2. If he defends, track it "geographically" so the S-2 can see enemy weaknesses developing as they occur. For example, set up BDA charts to mirror the SITEMP. If the SITEMP shows the enemy defending with three MRCs abreast with a 3/8 (Tanks/BMPs) in each MRC, we should set up our BDA charts showing three MRCs abreast, with start strengths of 3/8 in each MRC. Draw and number each vehicle in each BP (Figure 22). As the fight progresses and we find that our SITEMP requires adjusting, make the same adjustment to the BDA chart. This is critical because it allows us to assess where our enemy may be weak or strong, and provides the commander an opportunity to make key decisions that may trigger key events.
Labeling the Enemy
S-2s should carefully label the enemy when tracking it, because as the fight develops, certain labels may become confusing. For example, during an enemy attack, a Trail MRB may be the first element to break through our defense, and is no longer a trail MRB. A better technique is to label it MRB No. 4. In an enemy MRB defense, what we labeled the Center MRC may become a meaningless term after an hour of repositioning and become the northern MRC. A better technique is to label it MRC No. 2. When the enemy is defending, our SITEMP may (and probably will) change during the battle. To communicate these changes effectively, we recommend passing the grids for the end points of enemy defensive positions, their orientation, and current strength. For example: MRC No. 1 from NK 123456 to NK 128473, oriented WNW, contains a 1/5.

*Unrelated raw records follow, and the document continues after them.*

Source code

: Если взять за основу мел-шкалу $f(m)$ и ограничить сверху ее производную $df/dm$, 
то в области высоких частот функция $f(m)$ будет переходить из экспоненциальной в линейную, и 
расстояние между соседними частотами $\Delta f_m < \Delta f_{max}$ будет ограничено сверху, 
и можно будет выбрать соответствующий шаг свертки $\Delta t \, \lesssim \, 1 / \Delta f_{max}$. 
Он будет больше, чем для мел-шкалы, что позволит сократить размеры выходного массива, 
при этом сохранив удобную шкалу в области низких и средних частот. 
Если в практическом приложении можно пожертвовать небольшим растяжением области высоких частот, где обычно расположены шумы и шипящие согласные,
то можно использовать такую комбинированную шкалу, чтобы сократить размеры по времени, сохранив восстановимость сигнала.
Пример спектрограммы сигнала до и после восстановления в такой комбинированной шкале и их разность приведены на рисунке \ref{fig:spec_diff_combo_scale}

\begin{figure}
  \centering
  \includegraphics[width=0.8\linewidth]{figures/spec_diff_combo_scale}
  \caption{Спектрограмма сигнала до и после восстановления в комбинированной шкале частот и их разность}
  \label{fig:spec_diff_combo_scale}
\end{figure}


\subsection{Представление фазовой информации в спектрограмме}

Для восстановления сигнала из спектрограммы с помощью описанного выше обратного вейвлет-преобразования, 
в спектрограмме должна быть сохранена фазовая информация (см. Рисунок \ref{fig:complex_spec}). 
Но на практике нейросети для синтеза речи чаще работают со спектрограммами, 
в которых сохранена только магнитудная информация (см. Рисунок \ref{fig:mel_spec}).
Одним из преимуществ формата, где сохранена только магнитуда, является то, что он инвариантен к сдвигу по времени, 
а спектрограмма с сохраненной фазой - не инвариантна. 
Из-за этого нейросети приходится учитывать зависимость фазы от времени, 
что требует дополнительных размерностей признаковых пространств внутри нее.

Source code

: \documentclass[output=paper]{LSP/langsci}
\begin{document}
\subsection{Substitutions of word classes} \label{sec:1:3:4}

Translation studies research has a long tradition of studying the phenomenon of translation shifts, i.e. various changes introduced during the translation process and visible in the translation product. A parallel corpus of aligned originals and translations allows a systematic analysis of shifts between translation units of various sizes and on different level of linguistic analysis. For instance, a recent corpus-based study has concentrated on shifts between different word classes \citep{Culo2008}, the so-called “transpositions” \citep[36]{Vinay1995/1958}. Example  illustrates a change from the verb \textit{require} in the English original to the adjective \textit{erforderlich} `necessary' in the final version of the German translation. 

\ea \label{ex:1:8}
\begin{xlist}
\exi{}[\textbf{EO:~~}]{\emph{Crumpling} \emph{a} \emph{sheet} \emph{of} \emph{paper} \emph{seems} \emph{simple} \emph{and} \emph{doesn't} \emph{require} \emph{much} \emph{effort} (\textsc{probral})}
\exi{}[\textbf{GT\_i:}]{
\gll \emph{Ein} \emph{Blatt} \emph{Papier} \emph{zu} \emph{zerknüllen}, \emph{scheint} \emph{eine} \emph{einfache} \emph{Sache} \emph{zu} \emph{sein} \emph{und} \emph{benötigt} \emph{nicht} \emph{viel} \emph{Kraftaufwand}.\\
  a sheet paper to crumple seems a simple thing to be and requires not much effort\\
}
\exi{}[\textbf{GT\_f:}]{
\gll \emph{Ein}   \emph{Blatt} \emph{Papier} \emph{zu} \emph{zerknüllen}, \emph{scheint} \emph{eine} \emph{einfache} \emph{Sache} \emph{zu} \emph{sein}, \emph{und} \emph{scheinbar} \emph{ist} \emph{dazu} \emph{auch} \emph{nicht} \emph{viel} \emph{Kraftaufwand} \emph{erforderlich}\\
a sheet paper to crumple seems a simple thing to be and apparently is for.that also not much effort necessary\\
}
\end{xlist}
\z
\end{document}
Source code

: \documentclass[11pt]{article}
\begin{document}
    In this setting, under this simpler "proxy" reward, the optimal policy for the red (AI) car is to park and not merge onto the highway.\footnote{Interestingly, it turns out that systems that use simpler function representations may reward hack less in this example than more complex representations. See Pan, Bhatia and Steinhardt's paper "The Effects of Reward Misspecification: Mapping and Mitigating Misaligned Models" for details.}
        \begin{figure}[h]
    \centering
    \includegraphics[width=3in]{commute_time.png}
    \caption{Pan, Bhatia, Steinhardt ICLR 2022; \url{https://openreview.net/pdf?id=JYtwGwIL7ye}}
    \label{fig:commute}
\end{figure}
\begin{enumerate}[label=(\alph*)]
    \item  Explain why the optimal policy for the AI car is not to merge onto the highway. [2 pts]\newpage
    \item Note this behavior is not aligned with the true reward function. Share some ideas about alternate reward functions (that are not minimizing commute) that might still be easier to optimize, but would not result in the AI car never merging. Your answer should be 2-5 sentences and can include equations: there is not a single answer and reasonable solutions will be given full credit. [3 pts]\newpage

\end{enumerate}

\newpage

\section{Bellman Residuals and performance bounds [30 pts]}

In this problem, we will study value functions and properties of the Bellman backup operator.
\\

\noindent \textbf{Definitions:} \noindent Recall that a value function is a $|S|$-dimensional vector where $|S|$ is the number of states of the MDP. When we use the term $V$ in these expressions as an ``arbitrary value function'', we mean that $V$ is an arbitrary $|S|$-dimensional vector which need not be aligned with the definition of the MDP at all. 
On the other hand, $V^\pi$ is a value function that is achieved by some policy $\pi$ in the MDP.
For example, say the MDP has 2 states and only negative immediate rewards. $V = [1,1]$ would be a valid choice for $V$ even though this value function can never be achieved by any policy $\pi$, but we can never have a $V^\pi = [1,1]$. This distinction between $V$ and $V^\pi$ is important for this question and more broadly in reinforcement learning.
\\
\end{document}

First of all, don't simply disseminate spot reports received. All too often, we see S-2s who get a great piece of information, and simply make sure that the commander and other S-2s have the information, and consider our job done. Things that may seem obvious to us may not be to our commander who is bouncing over the battlefield in his M113, or even worse, running from an enemy tank. We're paid to do the analysis for him, so let's go beyond reporting history. We're pretty good at telling him what has happened, and reasonably good at telling him what is happening, but need to work on telling him what will happen. It seems simplistic, and you may be saying to yourself, "Of course! Who wouldn't do that?" The answer is that most of us don't. It's not that we can't, but we simply don't. We need to discipline ourselves to ask ourselves what will happen based on every piece of information we receive. If we keep asking ourselves that question, and then informing the command of what we think will happen in the future, we will be a long way toward what we need to be providing to our commanders and staffs. Fifteen seconds of analysis on the command net on a regular basis will keep us focused on what our commanders need to fight and win.
IPB has come a long way since its adoption. FM 34-130 does a great job of laying out a lot of the "what-to's" that we've needed for a long time. Although it states why we do IPB, we think we're missing the larger point. It isn't just support to decisionmaking -- it's creating the vision of the terrain, weather, and how the enemy can fight, and the ability to communicate that information effectively. We believe the TTP discussed will help S-2s establish what's necessary to create the IPB vision, and to communicate it quickly and effectively to commanders and staffs.